The Cells of the Immune System and their Function:
There are many different types of cells in the immune system that work together to
protect the human body. The two main classes of lymphocytes are B cells and T cells, which
originate from the hemocytoblasts in the red bone marrow. B lymphocytes mature in the bone
marrow, while T lymphocytes mature in the thymus. B lymphocytes play a large role in the
humoral immune response and function to produce antibodies in response to foreign proteins
such as bacteria, viruses, and tumor cells. Antibodies are specialized proteins that specifically
recognize and bind to one particular protein. Antibody production and binding to a foreign
substance or antigen is critical as a means of communicating with other cells to engulf, kill or
remove that substance from the body. B-cells differentiate to form plasma cells and memory
cells. The plasma cells secrete antibodies which help destroy antigens by binding to them and the
memory cells produce antibodies to provide immunity to a familiar antigen. There are three
different types of T-cells: helper T-cells, suppressor T-cells, and killer T-cells. Helper T-cells
(CD4+) activate B-cells that produce antibodies; suppressor T-cells slow down and inhibit B-
cells and T-cells from generating an immune response; and cytotoxic (CD8+) aka Killer T-cells
recognize and kill virus-infected cells without communicating with other lymphoid organs.

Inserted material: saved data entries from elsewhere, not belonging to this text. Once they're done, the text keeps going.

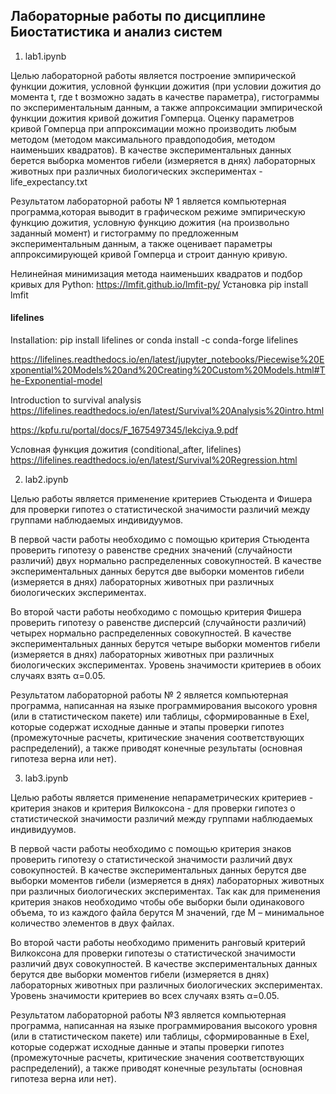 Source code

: ## Лабораторные работы по дисциплине Биостатистика и анализ систем 

1) lab1.ipynb
   
Целью лабораторной работы является построение эмпирической функции дожития, условной функции дожития (при условии дожития до момента t, где t возможно задать в качестве параметра), гистограммы по экспериментальным данным, а также аппроксимации эмпирической функции дожития кривой дожития Гомперца. Оценку параметров кривой Гомперца при аппроксимации можно производить любым методом (методом максимального правдоподобия, методом наименьших квадратов). В качестве экспериментальных данных берется выборка моментов гибели (измеряется в днях) лабораторных животных при различных биологических экспериментах - life_expectancy.txt

 Результатом лабораторной работы № 1 является компьютерная программа,которая выводит в графическом режиме эмпирическую функцию дожития, условную функцию дожития (на произвольно заданный момент) и гистограмму по предложенным экспериментальным данным, а также оценивает параметры аппроксимирующей кривой Гомперца и строит данную кривую.

Нелинейная минимизация метода наименьших квадратов и подбор кривых для Python:
 https://lmfit.github.io/lmfit-py/
 Установка pip install lmfit 

#### lifelines 
Installation: pip install lifelines
or
conda install -c conda-forge lifelines

https://lifelines.readthedocs.io/en/latest/jupyter_notebooks/Piecewise%20Exponential%20Models%20and%20Creating%20Custom%20Models.html#The-Exponential-model

Introduction to survival analysis
https://lifelines.readthedocs.io/en/latest/Survival%20Analysis%20intro.html

https://kpfu.ru/portal/docs/F_1675497345/lekciya.9.pdf


Условная функция дожития (conditional_after, lifelines)
 https://lifelines.readthedocs.io/en/latest/Survival%20Regression.html


 2) lab2.ipynb

Целью работы является применение критериев Стьюдента и Фишера для проверки гипотез о статистической значимости различий между группами наблюдаемых индивидуумов. 

В первой части работы необходимо с помощью критерия Стьюдента проверить гипотезу о равенстве средних значений (случайности различий) двух нормально распределенных совокупностей. В качестве экспериментальных данных берутся две выборки моментов гибели (измеряется в днях) лабораторных животных при различных биологических экспериментах. 

Во второй части работы необходимо с помощью критерия Фишера проверить гипотезу о равенстве дисперсий (случайности различий) четырех нормально распределенных совокупностей. В качестве экспериментальных данных берутся четыре  выборки моментов гибели (измеряется в днях) лабораторных животных при различных биологических экспериментах. 
Уровень значимости критериев в обоих случаях взять α=0.05. 

Результатом лабораторной работы № 2 является компьютерная программа, написанная на языке программирования высокого уровня (или в статистическом пакете) или таблицы, сформированные в Exel, которые содержат исходные данные и этапы проверки гипотез (промежуточные расчеты, критические значения соответствующих распределений), а также приводят конечные результаты (основная гипотеза верна или нет).

3) lab3.ipynb

Целью работы является применение непараметрических критериев - критерия знаков и критерия Вилкоксона - для проверки гипотез о статистической значимости различий между группами наблюдаемых индивидуумов. 

В первой части работы необходимо с помощью критерия знаков проверить гипотезу о статистической значимости различий двух совокупностей. В качестве экспериментальных данных берутся две выборки моментов гибели (измеряется в днях) лабораторных животных при различных биологических экспериментах. Так как для применения критерия знаков необходимо чтобы обе выборки были одинакового объема, то из каждого файла берутся М значений, где М – минимальное количество элементов в двух файлах. 

Во второй части работы необходимо применить ранговый критерий Вилкоксона для проверки гипотезы о статистической значимости различий двух совокупностей. В качестве экспериментальных данных берутся две  выборки моментов гибели (измеряется в днях) лабораторных животных при различных биологических экспериментах. 
Уровень значимости критериев во всех случаях взять α=0.05. 

Результатом лабораторной работы №3 является компьютерная программа, написанная на языке программирования высокого уровня (или в статистическом пакете) или таблицы, сформированные в Exel, которые содержат исходные данные и этапы проверки гипотез (промежуточные расчеты, критические значения соответствующих распределений), а также приводят конечные результаты (основная гипотеза верна или нет).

Helper T-cells aid the cellular and humoral immune
responses by supplying cytokines.
Killer T-cells that are activated by
CD4+ T-cells secretions kill their viral-infected targets more effectively. B-cells make up
10-20%, helper T-cells make up 68-75%, and killer T-cells make up
5-10% of lymphocytes (Purves, 2001).
In addition to B-cells and T-cells, there are monocytes, macrophages, dendritic cells, and
granulocytes. These cells are known as phagocytes because they engulf and ingest foreign bodies
and harmful micro-organisms while absorbing waste materials in the bloodstream and tissues.
Monocytes make up to 1-6% of white blood cells; their function is to circulate in the
bloodstream, migrate to other tissues, and differentiate into macrophages. Macrophages, which
are phagocytic cells, can be found in a variety of tissues. They play an important role in
regulating immune responses because they collect and ingest foreign materials and present the
antigens to B-cells and T-cells. Along with activating the immune response, they engulf and
digest micro-organisms along with releasing cytokines to activate T-cells. Another type of cells
is a dendritic cell, which can be found in the structural components of lymphoid organs i.e.

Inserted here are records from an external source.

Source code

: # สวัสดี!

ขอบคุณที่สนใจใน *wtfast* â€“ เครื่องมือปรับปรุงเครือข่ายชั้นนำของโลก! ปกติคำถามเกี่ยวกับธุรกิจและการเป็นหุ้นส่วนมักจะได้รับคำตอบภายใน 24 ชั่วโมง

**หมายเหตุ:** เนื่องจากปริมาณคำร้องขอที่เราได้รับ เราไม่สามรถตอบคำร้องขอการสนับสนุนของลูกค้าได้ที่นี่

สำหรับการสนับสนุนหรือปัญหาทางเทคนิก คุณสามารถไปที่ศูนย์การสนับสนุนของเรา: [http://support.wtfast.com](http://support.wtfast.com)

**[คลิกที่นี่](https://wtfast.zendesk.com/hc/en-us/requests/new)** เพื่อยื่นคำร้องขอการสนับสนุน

thymus, lymph nodes, and spleen. They capture antigens and transport them to the lymphoid
organs, but little is known about these cells due to the difficulty in isolating them (NIAID, 2003).
There is another group of white blood cells known as granulocytes or polymorphonuclear
leukocytes. There are three cell types that compose granulocytes: neutrophils, eosinophils, and
basophils. Their overall role is to remove bacteria and parasites by engulfing these foreign
materials and using powerful enzymes to wear them down. Neutrophils, making up 50-70% of
white blood cells, respond to inflammation by moving from the blood to the site of
inflammation, where they phagocytize debris and pathogens. Another type of cell that makes up
1-3% of white blood cells is an eosinophil. They migrate from the blood to other tissues and kill
antibody-coated parasites. Basophils are the third and smallest group of granulocytes that make
up less than 1% of white blood cells. Basophils secrete histamine, several proteoglycans, lipid
mediators like leukotrienes, and several cytokines, all which contribute to inflammation and an
allergic response (Linnemeyer, 1993).
Types of Immunity:
There are four different types of immunity: natural passive immunity, acquired passive
immunity, natural active immunity, and acquired active immunity. Natural passive
immunity is where antibodies produced by one individual are passed into another individual i.e.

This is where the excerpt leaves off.